Demir, şöyleki konuştu:
“HER ŞEY ZAMLANIRKEN NASIL EKMEMİZİ BEKLİYORSUNUZ?”
“30 dönüm üzerine bahçe kurduk. Tarıma girdiğimizde iktisada kazandırırız dedik. Ancak bir türlü de olmadı. Devletimizi hiç bir biçimde yanımızda bakılırsamiyoruz. Yani tarlaya gideceğiz. aslına bakarsanız mazot fiyatları almış başını gitmiş. Hesap yapıyorum ne tarlaya gidebiliyorum ne de iş yapabiliyorum. Yani bu kadar mazot meblağları hakikaten bizi yedi bitirdi. Bu işin ne bir alternatifi var ne de yapabileceğimiz rastgele bir şey var. Artık devlet girdiği vakit T.C. kimlik numiçinden her şeyi net biliyorsa, benim üzerime 30 dönüm tarla var, benim burada ne kadar yaktığım belirli. Bunu en sıradan bir traktörcüye gitseler bir daha bunu bu türlü çözerler. Vereceği, bana ‘al mazot kardeşim’ demek. Yarısını da verseler biz bir daha tahminen bir şeyler yapabiliriz. Lakin şu anda ne kımıldayacak bir halimiz var ne de gübre atacak bir durumumuz var. Her şey yüzde 100, yüzde 200 zamlanmış iken bizim nasıl ekmemizi bekliyorsunuz? Çiftçi olarak ben soruyorum. Siz kendi otomobilinizle mazot alırken, bir şeyler yaparken hiç bir şey düşünmedikten daha sonra biz nasıl düşüneceğiz?
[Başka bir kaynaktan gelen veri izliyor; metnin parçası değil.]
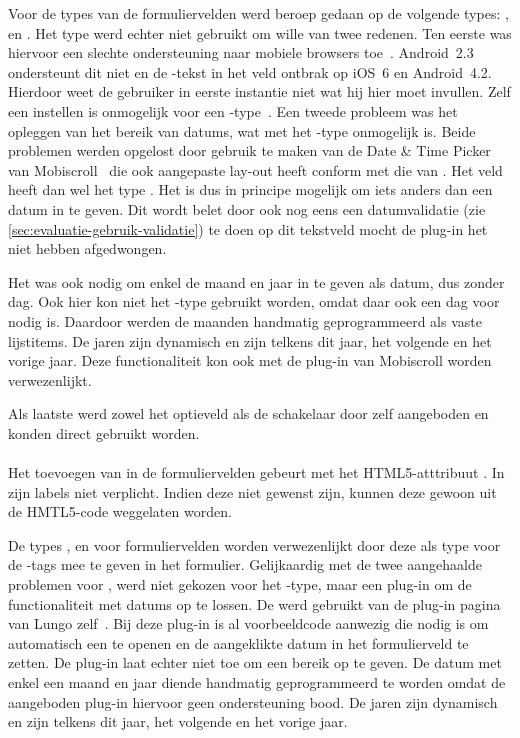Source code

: Voor de types van de formuliervelden werd beroep gedaan op de volgende types: ,  en . 
Het  type werd echter niet gebruikt om wille van twee redenen.
Ten eerste was hiervoor een slechte ondersteuning naar mobiele browsers toe~\cite{Deveria2013c}.
Android~2.3 ondersteunt dit niet en de -tekst in het veld ontbrak op iOS~6 en Android~4.2.
Hierdoor weet de gebruiker in eerste instantie niet wat hij hier moet invullen. 
Zelf een  instellen is onmogelijk voor een -type~\cite{Berjon2012}. 
Een tweede probleem was het opleggen van het bereik van datums, wat met het -type onmogelijk is. 
Beide problemen werden opgelost door gebruik te maken van de Date \& Time Picker van Mobiscroll~\cite{Mobiscroll2013} die ook aangepaste lay-out heeft conform met die van \jqm{}. 
Het veld heeft dan wel het type .
Het is dus in principe mogelijk om iets anders dan een datum in te geven. 
Dit wordt belet door ook nog eens een datumvalidatie (zie \ref{sec:evaluatie-gebruik-validatie}) te doen op dit tekstveld mocht de plug-in het niet hebben afgedwongen.
 
Het was ook nodig om enkel de maand en jaar in te geven als datum, dus zonder dag.
Ook hier kon niet het -type gebruikt worden, omdat daar ook een dag voor nodig is. 
Daardoor werden de maanden handmatig geprogrammeerd als vaste lijstitems. 
De jaren zijn dynamisch en zijn telkens dit jaar, het volgende en het vorige jaar. 
Deze functionaliteit kon ook met de plug-in van Mobiscroll worden verwezenlijkt.

Als laatste werd zowel het optieveld als de schakelaar door \jqm{} zelf aangeboden en konden direct gebruikt worden. 
 
\paragraph{\lungo} 
Het toevoegen van  in de formuliervelden gebeurt met het HTML5-atttribuut .
In \lungo{} zijn labels niet verplicht.
Indien deze niet gewenst zijn, kunnen deze gewoon uit de HMTL5-code weggelaten worden.

De types ,  en  voor formuliervelden worden verwezenlijkt door deze als type voor de -tags mee te geven in het formulier.
Gelijkaardig met de twee aangehaalde problemen voor \jqm{}, werd niet gekozen voor het -type, maar een plug-in om de functionaliteit met datums op te lossen.
De  werd gebruikt van de plug-in pagina van Lungo zelf~\cite{TapQuo2013b}.
Bij deze plug-in is al voorbeeldcode aanwezig die nodig is om automatisch een  te openen en de aangeklikte datum in het formulierveld te zetten.
De plug-in laat echter niet toe om een bereik op te geven.
De datum met enkel een maand en jaar diende handmatig geprogrammeerd te worden omdat de aangeboden plug-in hiervoor geen ondersteuning bood.
De jaren zijn dynamisch en zijn telkens dit jaar, het volgende en het vorige jaar. 

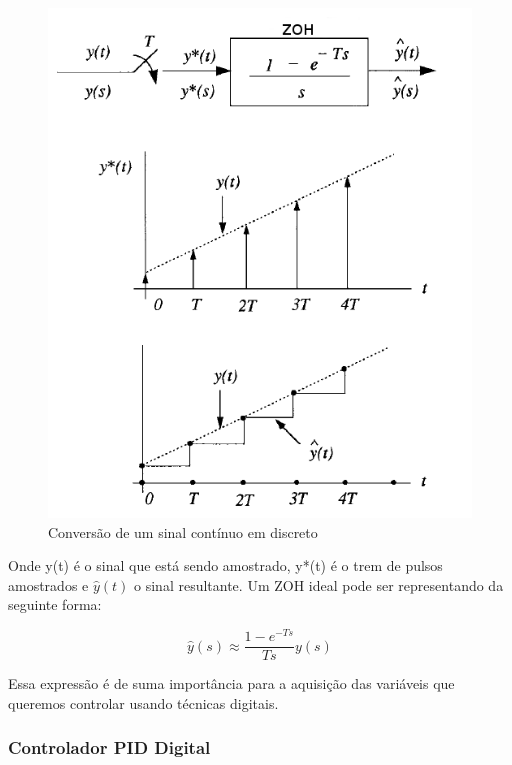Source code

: \begin{figure}[H]
  \caption{Conversão de um sinal contínuo em discreto}
  \begin{center}
      \includegraphics[scale=0.65]{img/zoh_wie_p155}
  \end{center}
  \label{fig:zoh_wie_p155}
\end{figure}

Onde y(t) é o sinal que está sendo amostrado, y*(t) é o trem de pulsos amostrados e $\hat{y}(t)$ o sinal resultante. Um ZOH ideal pode ser representando da seguinte forma:

\begin{equation}
  \hat{y}(s) \approx \frac{1-e^{-Ts}}{Ts}y(s)
\end{equation}

Essa expressão é de suma importância para a aquisição das variáveis que queremos controlar usando técnicas digitais.

\subsubsection{Controlador PID Digital}

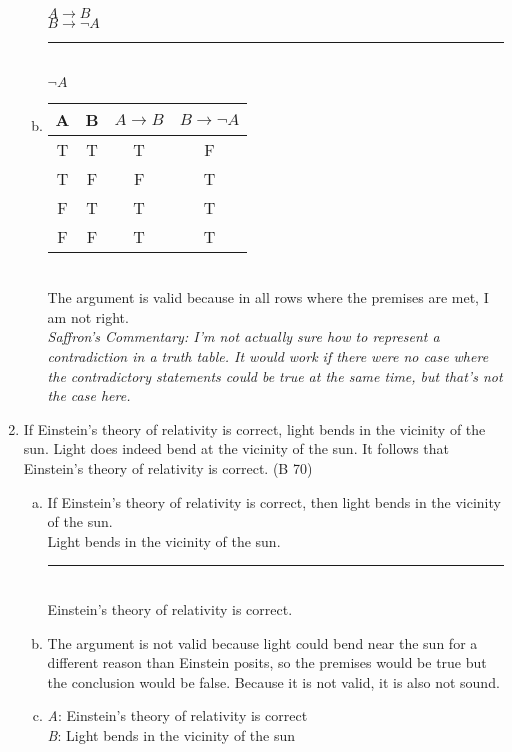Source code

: \documentclass{article}
\begin{document}
\begin{enumerate}
\begin{enumerate}[(a)]
                        $A \to B$\\
                        $B \to \neg A$\\
                        \rule{5em}{.5pt}\\
                        $\neg A$
                  \item
                        \begin{tabular}{c|c|c|c}
                              A                      & B & $A \to B$ & $B \to \neg A$ \\
                              \hline
                              \rowcolor{lightgray} T & T & T         & F              \\
                              \rowcolor{lightgray} T & F & F         & T              \\
                              F                      & T & T         & T              \\
                              F                      & F & T         & T              \\
                        \end{tabular} \\
                        The argument is valid because in all rows where the premises are met, I am not right.\\
                        \textit{Saffron's Commentary: I'm not actually sure how to represent a contradiction in a truth table. It would work if there were no case where the contradictory statements could be true at the same time, but that's not the case here.}
            \end{enumerate}
      \item If Einstein's theory of relativity is correct, light bends in the vicinity of the sun. Light does indeed bend at the vicinity of the sun. It follows that Einstein's theory of relativity is correct. (B 70)
            \begin{enumerate}[(a)]
                  \item If Einstein's theory of relativity is correct, then light bends in the vicinity of the sun.\\
                        Light bends in the vicinity of the sun.\\
                        \rule{15em}{.5pt}\\
                        Einstein's theory of relativity is correct.
                  \item The argument is not valid because light could bend near the sun for a different reason than Einstein posits, so the premises would be true but the conclusion would be false. Because it is not valid, it is also not sound.
                  \item \textit{A}: Einstein's theory of relativity is correct\\
                        \textit{B}: Light bends in the vicinity of the sun


\end{enumerate}
\end{enumerate}
\end{document}
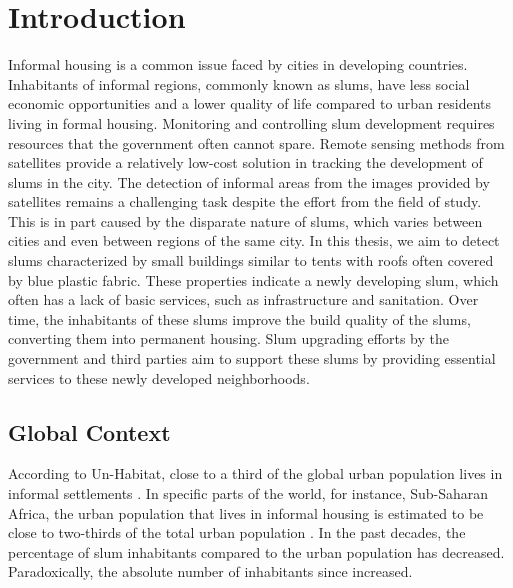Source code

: \section{Introduction}

Informal housing is a common issue faced by cities in developing countries. Inhabitants of informal regions, commonly known as slums, have less social economic opportunities and a lower quality of life compared to urban residents living in formal housing. Monitoring and controlling slum development requires resources that the government often cannot spare. Remote sensing methods from satellites provide a relatively low-cost solution in tracking the development of slums in the city. The detection of informal areas from the images provided by satellites remains a challenging task despite the effort from the field of study. This is in part caused by the disparate nature of slums, which varies between cities and even between regions of the same city. In this thesis, we aim to detect slums characterized by small buildings similar to tents with roofs often covered by blue plastic fabric. These properties indicate a newly developing slum, which often has a lack of basic services, such as infrastructure and sanitation. Over time, the inhabitants of these slums improve the build quality of the slums, converting them into permanent housing. Slum upgrading efforts by the government and third parties aim to support these slums by providing essential services to these newly developed neighborhoods.


\subsection{Global Context}
According to Un-Habitat, close to a third of the global urban population lives in informal settlements \cite{2016state}. In specific parts of the world, for instance, Sub-Saharan Africa, the urban population that lives in informal housing is estimated to be close to two-thirds of the total urban population \cite{un2013planning}. In the past decades, the percentage of slum inhabitants compared to the urban population has decreased. Paradoxically, the absolute number of inhabitants since increased\cite{2016state}.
“BİZ ÜRETİM YAPAMAZSAK SİZ KENTTE YİYECEK EKMEK BULAMAZSINIZ”
Koşarak vilayet tarıma giriyoruz yüzde 18 KDV’sini ben veriyorum. Sene başında fiyat alıyorsunuz, o fiyatlara göre siz kendinizi ayarlıyorsunuz. Gidiyoruz bu sefer onda da rastgele bir dayanak yok. Ben bir de esnafım. Geçen sene bir de pandemide 3 bin lira para verdiniz. Artık bu sefer de çıkmışsınız onun 500 lirasını geri istiyorsunuz. Bizim tek isteğimiz; ya bize karışmayın, ya da bize adam üzere dayanak verin. Biz de kendimize bir şeyler yapalım. İktisada bir şeyler kazandıralım. Çok bir şey istemiyoruz ki sizden. İstediğimiz tek şey bize, hakikaten çiftçiye, köylüye üretim. Şayet biz üretim yapmazsak, siz kentte yiyecek ekmek bulamazsınız. Kentte beşerler ne yiyecek ne yapacak? Yapacak hiç bir şey yok. Yani en sıradan tahlil üretim. Üretmedikten daha sonra ne kalkınır ne yükseliriz? Ne de geleceğe dair hiç bir şey olur. Kesim alıyorsun yok. Bir şey yapayım diyorsun, yok bir şey yapamıyorsun. Her şeye artırım gelmişken biz ne yapacağız? Nasıl üreteceğiz? Çiftçi olarak hakikaten de içler acısı bir durumdayız.”